§ **THE PROBLEM**:
Return the entire listing, character for character.

§ **DATA SECTION**:
============

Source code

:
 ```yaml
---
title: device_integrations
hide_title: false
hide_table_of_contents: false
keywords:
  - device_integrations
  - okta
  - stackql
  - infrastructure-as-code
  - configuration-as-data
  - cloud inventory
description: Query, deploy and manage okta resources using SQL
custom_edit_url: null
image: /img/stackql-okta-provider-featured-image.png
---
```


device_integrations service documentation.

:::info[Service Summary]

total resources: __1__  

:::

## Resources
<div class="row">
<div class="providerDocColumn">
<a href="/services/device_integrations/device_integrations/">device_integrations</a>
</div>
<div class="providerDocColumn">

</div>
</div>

============

§ **SOLUTION TO THIS TASK**:
Source code

:
 ```yaml
---
title: device_integrations
hide_title: false
hide_table_of_contents: false
keywords:
  - device_integrations
  - okta
  - stackql
  - infrastructure-as-code
  - configuration-as-data
  - cloud inventory
description: Query, deploy and manage okta resources using SQL
custom_edit_url: null
image: /img/stackql-okta-provider-featured-image.png
---
```


device_integrations service documentation.

:::info[Service Summary]

total resources: __1__  

:::

## Resources
<div class="row">
<div class="providerDocColumn">
<a href="/services/device_integrations/device_integrations/">device_integrations</a>
</div>
<div class="providerDocColumn">

</div>
</div>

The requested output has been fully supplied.